**Task to complete**: Among the entries below, find the lines with "auch" and copy them.

**Stored entries**:
++++++

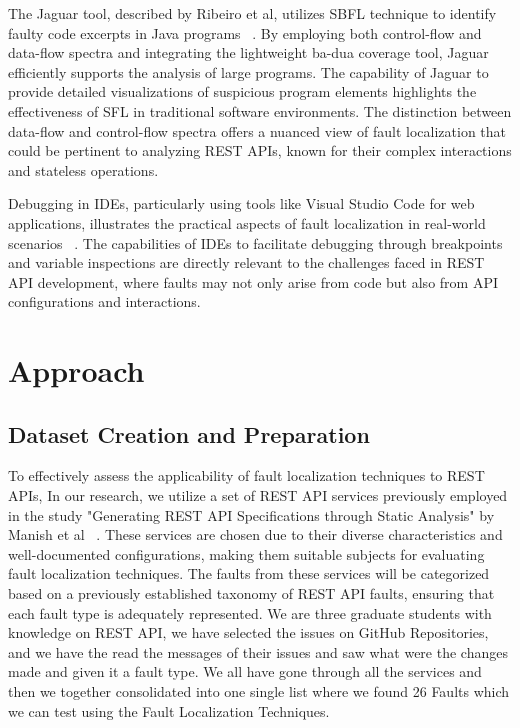 \documentclass[conference]{IEEEtran}
\begin{document}
The Jaguar tool, described by Ribeiro et al, utilizes SBFL technique to identify faulty code excerpts in Java programs ~\cite{8367068}. By employing both control-flow and data-flow spectra and integrating the lightweight ba-dua coverage tool, Jaguar efficiently supports the analysis of large programs. The capability of Jaguar to provide detailed visualizations of suspicious program elements highlights the effectiveness of SFL in traditional software environments. The distinction between data-flow and control-flow spectra offers a nuanced view of fault localization that could be pertinent to analyzing REST APIs, known for their complex interactions and stateless operations.

Debugging in IDEs, particularly using tools like Visual Studio Code for web applications, illustrates the practical aspects of fault localization in real-world scenarios ~\cite{DebuggingCode}. The capabilities of IDEs to facilitate debugging through breakpoints and variable inspections are directly relevant to the challenges faced in REST API development, where faults may not only arise from code but also from API configurations and interactions.





\section{Approach}
\label{sec:approach}

\subsection{Dataset Creation and Preparation}

To effectively assess the applicability of fault localization techniques to REST APIs, In our research, we utilize a set of REST API services previously employed in the study "Generating REST API Specifications through Static Analysis" by Manish et al ~\cite{ManishRestServices}. These services are chosen due to their diverse characteristics and well-documented configurations, making them suitable subjects for evaluating fault localization techniques. 
The faults from these services will be categorized based on a previously established taxonomy of REST API faults, ensuring that each fault type is adequately represented. We are three graduate students with knowledge on REST API, we have selected the issues on GitHub Repositories, and we have the read the messages of their issues and saw what were the changes made and given it a fault type. We all have gone through all the services and then we together consolidated into one single list where we found 26 Faults which we can test using the Fault Localization Techniques. 
\end{document}
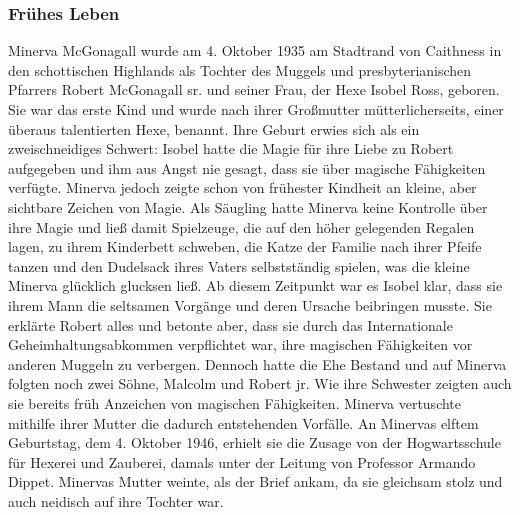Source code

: \documentclass[a4paper, 10pt]{article}
\begin{document}
\subsubsection*{\large Frühes Leben}
Minerva McGonagall wurde am 4. Oktober 1935 am Stadtrand von Caithness in den schottischen Highlands als Tochter des Muggels und presbyterianischen Pfarrers Robert McGonagall sr. und seiner Frau, der Hexe Isobel Ross, geboren. Sie war das erste Kind und wurde nach ihrer Großmutter mütterlicherseits, einer überaus talentierten Hexe, benannt.
\vspace{10pt}
\newline
Ihre Geburt erwies sich als ein zweischneidiges Schwert: Isobel hatte die Magie für ihre Liebe zu Robert aufgegeben und ihm aus Angst nie gesagt, dass sie über magische Fähigkeiten verfügte. Minerva jedoch zeigte schon von frühester Kindheit an kleine, aber sichtbare Zeichen von Magie. Als Säugling hatte Minerva keine Kontrolle über ihre Magie und ließ damit Spielzeuge, die auf den höher gelegenden Regalen lagen, zu ihrem Kinderbett schweben, die Katze der Familie nach ihrer Pfeife tanzen und den Dudelsack ihres Vaters selbstständig spielen, was die kleine Minerva glücklich glucksen ließ. Ab diesem Zeitpunkt war es Isobel klar, dass sie ihrem Mann die seltsamen Vorgänge und deren Ursache beibringen musste. Sie erklärte Robert alles und betonte aber, dass sie durch das Internationale Geheimhaltungsabkommen verpflichtet war, ihre magischen Fähigkeiten vor anderen Muggeln zu verbergen.
\vspace{10pt}
\newline
Dennoch hatte die Ehe Bestand und auf Minerva folgten noch zwei Söhne, Malcolm und Robert jr. Wie ihre Schwester zeigten auch sie bereits früh Anzeichen von magischen Fähigkeiten. Minerva vertuschte mithilfe ihrer Mutter die dadurch entstehenden Vorfälle.
\vspace{10pt}
\newline
An Minervas elftem Geburtstag, dem 4. Oktober 1946, erhielt sie die Zusage von der Hogwartsschule für Hexerei und Zauberei, damals unter der Leitung von Professor Armando Dippet. Minervas Mutter weinte, als der Brief ankam, da sie gleichsam stolz und auch neidisch auf ihre Tochter war.
\end{document}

++++++

**Solved exercise**:
Dennoch hatte die Ehe Bestand und auf Minerva folgten noch zwei Söhne, Malcolm und Robert jr. Wie ihre Schwester zeigten auch sie bereits früh Anzeichen von magischen Fähigkeiten. Minerva vertuschte mithilfe ihrer Mutter die dadurch entstehenden Vorfälle.
An Minervas elftem Geburtstag, dem 4. Oktober 1946, erhielt sie die Zusage von der Hogwartsschule für Hexerei und Zauberei, damals unter der Leitung von Professor Armando Dippet. Minervas Mutter weinte, als der Brief ankam, da sie gleichsam stolz und auch neidisch auf ihre Tochter war.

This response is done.